* **THE TASK**: Please transcribe the listing below in full and word for word, without its pictures.

* **MATERIAL FOR THE TASK**:
□ □ □ □

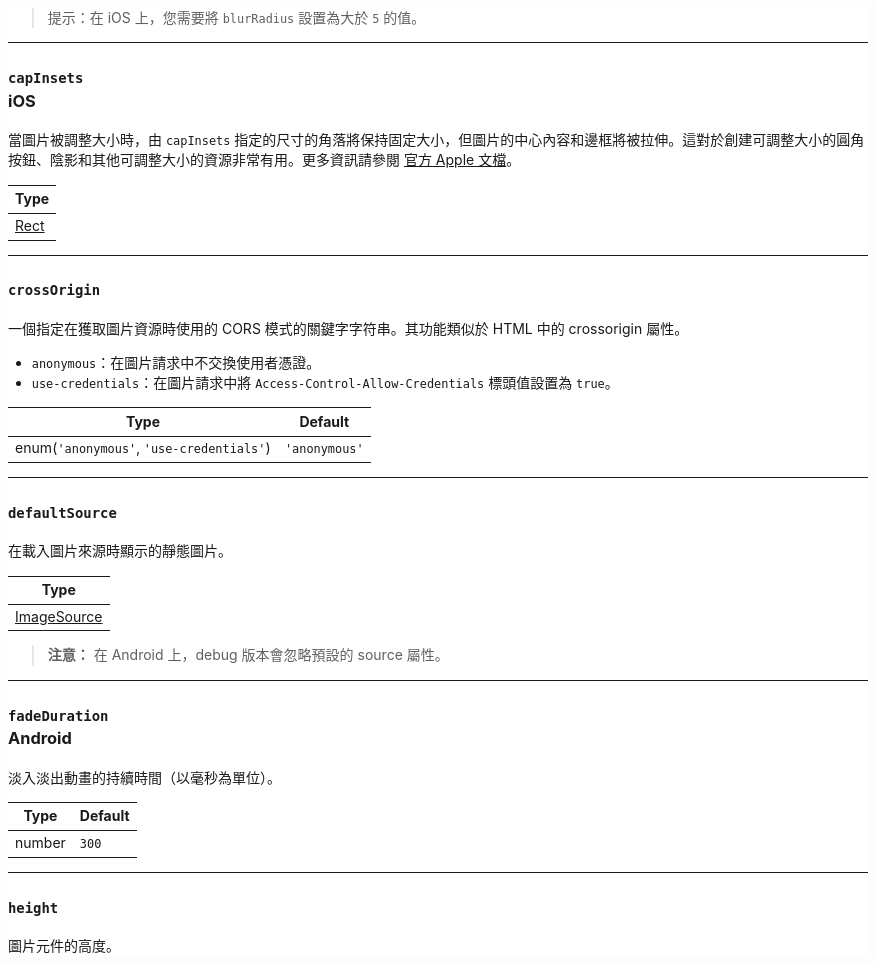 > 提示：在 iOS 上，您需要將 `blurRadius` 設置為大於 `5` 的值。

---

### `capInsets` <div class="label ios">iOS</div>

當圖片被調整大小時，由 `capInsets` 指定的尺寸的角落將保持固定大小，但圖片的中心內容和邊框將被拉伸。這對於創建可調整大小的圓角按鈕、陰影和其他可調整大小的資源非常有用。更多資訊請參閱 [官方 Apple 文檔](https://developer.apple.com/library/ios/documentation/UIKit/Reference/UIImage_Class/index.html#//apple_ref/occ/instm/UIImage/resizableImageWithCapInsets)。

| Type         |
| ------------ |
| [Rect](rect) |

---

### `crossOrigin`

一個指定在獲取圖片資源時使用的 CORS 模式的關鍵字字符串。其功能類似於 HTML 中的 crossorigin 屬性。

- `anonymous`：在圖片請求中不交換使用者憑證。
- `use-credentials`：在圖片請求中將 `Access-Control-Allow-Credentials` 標頭值設置為 `true`。

| Type                                     | Default       |
| ---------------------------------------- | ------------- |
| enum(`'anonymous'`, `'use-credentials'`) | `'anonymous'` |

---

### `defaultSource`

在載入圖片來源時顯示的靜態圖片。

| Type                             |
| -------------------------------- |
| [ImageSource](image#imagesource) |

> **注意：** 在 Android 上，debug 版本會忽略預設的 source 屬性。

---

### `fadeDuration` <div class="label android">Android</div>

淡入淡出動畫的持續時間（以毫秒為單位）。

| Type   | Default |
| ------ | ------- |
| number | `300`   |

---

### `height`

圖片元件的高度。
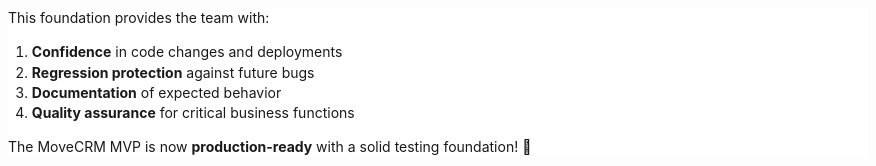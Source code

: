 This foundation provides the team with:
1. **Confidence** in code changes and deployments
2. **Regression protection** against future bugs
3. **Documentation** of expected behavior
4. **Quality assurance** for critical business functions

The MoveCRM MVP is now **production-ready** with a solid testing foundation! 🎉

□ □ □ □

* **RESPONSE TO THE TASK**:
 > 提示：在 iOS 上，您需要將 `blurRadius` 設置為大於 `5` 的值。

---

### `capInsets` <div class="label ios">iOS</div>

當圖片被調整大小時，由 `capInsets` 指定的尺寸的角落將保持固定大小，但圖片的中心內容和邊框將被拉伸。這對於創建可調整大小的圓角按鈕、陰影和其他可調整大小的資源非常有用。更多資訊請參閱 [官方 Apple 文檔](https://developer.apple.com/library/ios/documentation/UIKit/Reference/UIImage_Class/index.html#//apple_ref/occ/instm/UIImage/resizableImageWithCapInsets)。

| Type         |
| ------------ |
| [Rect](rect) |

---

### `crossOrigin`

一個指定在獲取圖片資源時使用的 CORS 模式的關鍵字字符串。其功能類似於 HTML 中的 crossorigin 屬性。

- `anonymous`：在圖片請求中不交換使用者憑證。
- `use-credentials`：在圖片請求中將 `Access-Control-Allow-Credentials` 標頭值設置為 `true`。

| Type                                     | Default       |
| ---------------------------------------- | ------------- |
| enum(`'anonymous'`, `'use-credentials'`) | `'anonymous'` |

---

### `defaultSource`

在載入圖片來源時顯示的靜態圖片。

| Type                             |
| -------------------------------- |
| [ImageSource](image#imagesource) |

> **注意：** 在 Android 上，debug 版本會忽略預設的 source 屬性。

---

### `fadeDuration` <div class="label android">Android</div>

淡入淡出動畫的持續時間（以毫秒為單位）。

| Type   | Default |
| ------ | ------- |
| number | `300`   |

---

### `height`

圖片元件的高度。
Source code

: This foundation provides the team with:
1. **Confidence** in code changes and deployments
2. **Regression protection** against future bugs
3. **Documentation** of expected behavior
4. **Quality assurance** for critical business functions

The MoveCRM MVP is now **production-ready** with a solid testing foundation! 🎉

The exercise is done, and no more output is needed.